Secondo quanto emerso dalle indagini, il sistema prevedeva il prelievo di rifiuti provenienti da aziende e abitazioni private, il loro conferimento in un’area utilizzata quale discarica abusiva, la successiva selezione dei materiali recuperabili – in particolare metalli ferrosi – e, quale fase finale del ciclo illecito, la combustione dei rifiuti residui in aree isolate.
Gli indagati avrebbero inoltre adottato numerosi accorgimenti per eludere i controlli delle Forze dell’ordine.

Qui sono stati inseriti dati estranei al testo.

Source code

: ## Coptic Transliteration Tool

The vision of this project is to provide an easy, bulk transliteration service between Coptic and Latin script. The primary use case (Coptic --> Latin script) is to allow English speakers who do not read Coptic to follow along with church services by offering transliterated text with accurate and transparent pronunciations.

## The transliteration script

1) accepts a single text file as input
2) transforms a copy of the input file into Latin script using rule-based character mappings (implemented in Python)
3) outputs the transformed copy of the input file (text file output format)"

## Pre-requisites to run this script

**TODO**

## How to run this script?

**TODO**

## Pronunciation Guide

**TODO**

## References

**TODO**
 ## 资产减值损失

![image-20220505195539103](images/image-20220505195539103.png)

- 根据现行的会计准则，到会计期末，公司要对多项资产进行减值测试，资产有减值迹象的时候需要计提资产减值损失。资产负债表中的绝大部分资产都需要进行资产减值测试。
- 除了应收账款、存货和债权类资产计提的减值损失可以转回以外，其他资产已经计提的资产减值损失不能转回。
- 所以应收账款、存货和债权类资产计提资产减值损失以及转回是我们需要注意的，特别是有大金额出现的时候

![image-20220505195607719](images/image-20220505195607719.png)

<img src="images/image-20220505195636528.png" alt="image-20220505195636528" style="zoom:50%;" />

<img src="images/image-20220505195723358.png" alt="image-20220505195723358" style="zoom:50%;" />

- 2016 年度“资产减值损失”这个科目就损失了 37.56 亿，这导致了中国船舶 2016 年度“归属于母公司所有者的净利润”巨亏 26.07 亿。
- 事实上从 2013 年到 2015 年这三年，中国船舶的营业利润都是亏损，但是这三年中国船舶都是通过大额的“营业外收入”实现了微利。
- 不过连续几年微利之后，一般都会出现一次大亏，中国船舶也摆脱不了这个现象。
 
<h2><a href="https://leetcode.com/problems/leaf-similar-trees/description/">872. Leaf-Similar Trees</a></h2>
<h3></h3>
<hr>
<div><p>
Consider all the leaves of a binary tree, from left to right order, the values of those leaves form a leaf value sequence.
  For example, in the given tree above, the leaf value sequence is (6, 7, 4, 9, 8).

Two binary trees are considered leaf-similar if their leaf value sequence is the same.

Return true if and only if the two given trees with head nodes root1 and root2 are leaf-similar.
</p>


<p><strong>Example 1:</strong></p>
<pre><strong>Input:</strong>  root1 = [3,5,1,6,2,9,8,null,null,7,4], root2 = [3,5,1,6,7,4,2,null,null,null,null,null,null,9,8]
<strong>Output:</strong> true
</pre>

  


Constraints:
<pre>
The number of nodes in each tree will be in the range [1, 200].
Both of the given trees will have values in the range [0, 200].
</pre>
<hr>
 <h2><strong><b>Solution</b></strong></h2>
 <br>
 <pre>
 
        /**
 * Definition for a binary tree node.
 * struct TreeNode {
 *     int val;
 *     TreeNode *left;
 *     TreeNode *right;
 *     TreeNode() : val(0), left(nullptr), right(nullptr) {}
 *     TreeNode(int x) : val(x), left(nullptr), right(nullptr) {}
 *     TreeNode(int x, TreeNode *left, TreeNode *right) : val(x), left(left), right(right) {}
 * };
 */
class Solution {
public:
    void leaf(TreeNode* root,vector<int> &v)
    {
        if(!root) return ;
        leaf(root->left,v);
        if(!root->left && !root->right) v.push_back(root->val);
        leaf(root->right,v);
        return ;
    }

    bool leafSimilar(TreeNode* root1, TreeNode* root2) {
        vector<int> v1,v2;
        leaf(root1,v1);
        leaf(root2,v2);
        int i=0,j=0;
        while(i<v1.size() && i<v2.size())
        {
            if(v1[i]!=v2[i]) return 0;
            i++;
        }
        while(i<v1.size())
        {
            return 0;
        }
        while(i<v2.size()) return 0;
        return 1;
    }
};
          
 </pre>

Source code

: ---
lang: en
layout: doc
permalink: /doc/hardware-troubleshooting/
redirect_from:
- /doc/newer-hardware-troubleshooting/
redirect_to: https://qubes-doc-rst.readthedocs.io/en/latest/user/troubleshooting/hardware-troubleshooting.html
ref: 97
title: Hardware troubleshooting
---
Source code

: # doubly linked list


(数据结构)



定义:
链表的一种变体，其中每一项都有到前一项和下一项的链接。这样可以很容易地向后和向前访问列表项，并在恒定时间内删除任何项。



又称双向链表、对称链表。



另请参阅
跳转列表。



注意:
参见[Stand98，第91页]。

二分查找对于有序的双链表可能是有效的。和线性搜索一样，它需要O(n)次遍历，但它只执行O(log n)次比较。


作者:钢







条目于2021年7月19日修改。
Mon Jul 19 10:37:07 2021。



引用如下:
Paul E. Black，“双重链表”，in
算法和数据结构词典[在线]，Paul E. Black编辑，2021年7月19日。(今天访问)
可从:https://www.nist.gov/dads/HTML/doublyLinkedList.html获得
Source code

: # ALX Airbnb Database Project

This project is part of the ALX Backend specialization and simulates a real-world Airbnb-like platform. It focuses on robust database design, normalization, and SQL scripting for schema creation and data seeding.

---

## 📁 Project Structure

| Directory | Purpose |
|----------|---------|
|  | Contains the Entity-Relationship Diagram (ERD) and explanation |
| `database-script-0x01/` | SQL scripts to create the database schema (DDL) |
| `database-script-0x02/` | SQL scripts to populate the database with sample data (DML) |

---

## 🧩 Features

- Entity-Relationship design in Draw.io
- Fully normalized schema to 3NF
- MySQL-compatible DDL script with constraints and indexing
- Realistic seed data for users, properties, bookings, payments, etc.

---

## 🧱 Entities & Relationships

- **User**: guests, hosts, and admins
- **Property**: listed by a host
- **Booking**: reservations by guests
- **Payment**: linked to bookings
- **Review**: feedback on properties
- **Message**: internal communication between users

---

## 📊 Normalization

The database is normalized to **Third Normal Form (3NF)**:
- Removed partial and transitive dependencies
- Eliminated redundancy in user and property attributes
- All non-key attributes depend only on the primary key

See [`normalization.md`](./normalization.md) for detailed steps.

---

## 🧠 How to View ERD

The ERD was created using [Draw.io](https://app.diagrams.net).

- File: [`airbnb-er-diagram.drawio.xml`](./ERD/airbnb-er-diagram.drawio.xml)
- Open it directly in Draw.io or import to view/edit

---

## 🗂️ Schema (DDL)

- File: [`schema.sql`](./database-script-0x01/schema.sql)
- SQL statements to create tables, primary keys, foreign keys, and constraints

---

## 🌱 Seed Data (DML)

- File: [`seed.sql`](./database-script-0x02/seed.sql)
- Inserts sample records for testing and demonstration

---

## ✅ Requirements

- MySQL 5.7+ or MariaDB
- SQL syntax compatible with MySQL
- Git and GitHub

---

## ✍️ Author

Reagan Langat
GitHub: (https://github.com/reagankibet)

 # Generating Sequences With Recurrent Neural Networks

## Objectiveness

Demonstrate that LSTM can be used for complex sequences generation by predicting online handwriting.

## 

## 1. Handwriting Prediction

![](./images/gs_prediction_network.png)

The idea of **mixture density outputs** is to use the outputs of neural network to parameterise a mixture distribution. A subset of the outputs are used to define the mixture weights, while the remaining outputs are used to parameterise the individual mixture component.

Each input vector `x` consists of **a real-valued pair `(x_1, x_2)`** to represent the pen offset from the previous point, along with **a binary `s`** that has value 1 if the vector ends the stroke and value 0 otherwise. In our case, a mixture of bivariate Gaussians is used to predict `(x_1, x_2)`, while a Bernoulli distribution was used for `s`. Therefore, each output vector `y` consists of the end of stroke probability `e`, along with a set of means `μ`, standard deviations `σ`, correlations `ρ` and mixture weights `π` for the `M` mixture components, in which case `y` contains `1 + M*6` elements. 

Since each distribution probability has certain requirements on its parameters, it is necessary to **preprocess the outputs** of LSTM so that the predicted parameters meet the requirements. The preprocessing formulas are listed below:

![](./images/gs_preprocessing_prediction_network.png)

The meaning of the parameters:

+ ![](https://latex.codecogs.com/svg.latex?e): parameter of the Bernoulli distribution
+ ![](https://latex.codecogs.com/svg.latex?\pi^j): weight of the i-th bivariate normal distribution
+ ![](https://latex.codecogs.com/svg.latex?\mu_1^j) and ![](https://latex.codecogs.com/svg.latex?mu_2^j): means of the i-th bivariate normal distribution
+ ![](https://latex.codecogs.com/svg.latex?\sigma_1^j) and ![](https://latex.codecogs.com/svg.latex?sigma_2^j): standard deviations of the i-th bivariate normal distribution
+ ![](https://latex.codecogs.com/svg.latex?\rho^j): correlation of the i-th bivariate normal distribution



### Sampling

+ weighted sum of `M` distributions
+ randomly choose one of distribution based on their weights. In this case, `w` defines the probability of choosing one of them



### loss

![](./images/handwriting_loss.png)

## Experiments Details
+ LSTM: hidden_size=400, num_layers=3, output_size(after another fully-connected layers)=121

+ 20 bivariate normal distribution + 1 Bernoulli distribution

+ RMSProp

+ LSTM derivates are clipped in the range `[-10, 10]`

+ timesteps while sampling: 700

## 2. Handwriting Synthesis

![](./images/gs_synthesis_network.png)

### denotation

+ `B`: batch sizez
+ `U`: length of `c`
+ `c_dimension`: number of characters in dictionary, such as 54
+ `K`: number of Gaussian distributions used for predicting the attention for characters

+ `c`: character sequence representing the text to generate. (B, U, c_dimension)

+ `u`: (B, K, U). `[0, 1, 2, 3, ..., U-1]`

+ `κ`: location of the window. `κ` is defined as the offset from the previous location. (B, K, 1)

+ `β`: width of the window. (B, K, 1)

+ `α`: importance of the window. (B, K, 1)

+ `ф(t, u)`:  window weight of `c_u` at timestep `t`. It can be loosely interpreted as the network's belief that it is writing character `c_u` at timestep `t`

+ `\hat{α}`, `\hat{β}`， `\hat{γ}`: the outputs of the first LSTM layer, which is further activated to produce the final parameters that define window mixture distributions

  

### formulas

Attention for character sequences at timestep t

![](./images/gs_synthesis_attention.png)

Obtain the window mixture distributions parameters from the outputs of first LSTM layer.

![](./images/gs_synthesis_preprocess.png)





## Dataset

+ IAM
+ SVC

In particolare, i conferimenti dei rifiuti avvenivano utilizzando automezzi con targhe occultate o rese irriconoscibili e, in alcuni casi, un veicolo modificato e ridotto al solo pianale motorizzato, privo della carrozzeria e di qualsiasi elemento identificativo.
Le indagini hanno inoltre consentito di documentare ulteriori misure predisposte per ostacolare l’investigazione delle attività illecite, tra cui l’installazione di telecamere in punti strategici e l’impiego di un cane, verosimilmente addestrato a svolgere funzioni di sentinella per segnalare l’eventuale arrivo delle Forze di polizia.
L’attività investigativa, sviluppata attraverso servizi di osservazione, appostamenti, pedinamenti e l’impiego di sofisticati sistemi di videosorveglianza, ha permesso di identificare i presunti responsabili e di raccogliere un rilevante quadro probatorio, sfociato nell’emissione del decreto di sequestro preventivo da parte dell’Autorità Giudiziaria.
La fase esecutiva ha coinvolto 40 tra addetti del Corpo Forestale del Servizio Terrritoriale di Cagliari e della Polizia Locale di Selargius, che hanno cinturato l’area, posizionato i sigilli e sequestrato i mezzi.
Sono state denunciate quattro persone, ritenute responsabili, a vario titolo, dei reati di realizzazione e gestione di discarica abusiva e di combustione illecita di rifiuti, fattispecie quest’ultima punita con la pena della reclusione fino a cinque anni.
Sono tuttora in corso ulteriori approfondimenti investigativi volti a verificare l’eventuale coinvolgimento di altri soggetti, l’eventuale utilizzo di minorenni nelle attività illecite e la sussistenza di possibili forme di favoreggiamento o supporto all’organizzazione.
Le indagini proseguono sotto il coordinamento della Procura della Repubblica di Cagliari.
L’attività si inquadra nella costante attività del Corpo Forestale in risposta alle segnalazioni dei cittadini che lamentano inquinamento dell’atmosfera a seguito della combustione illecita di rifiuti che costituisce una vera emergenza dell’Hiterland Cagliaritano.
L’appello
Il Corpo Forestale e di Vigilanza Ambientale rivolge un appello a tutti i cittadini e agli esercenti attività produttive dell’hinterland cagliaritano: non consegnate i vostri rifiuti a soggetti estranei ai servizi autorizzati di raccolta e smaltimento.
Affidare i rifiuti a persone non qualificate o non riconducibili ai gestori ufficiali significa alimentare circuiti illegali, favorire roghi tossici che sprigionano fumi nocivi e mettere a rischio la salute pubblica, l’ambiente e la sicurezza del territorio.
Si evidenzia che spesso gli indagati dichiarano di essere autorizzati al trasporto di rifiuti ferrosi; tali autorizzazioni – ove realmente esistenti – riguardano unicamente i rifiuti generati dalla propria presunta attività e non abilitano in alcun modo il trasporto di materiali conferiti da terzi.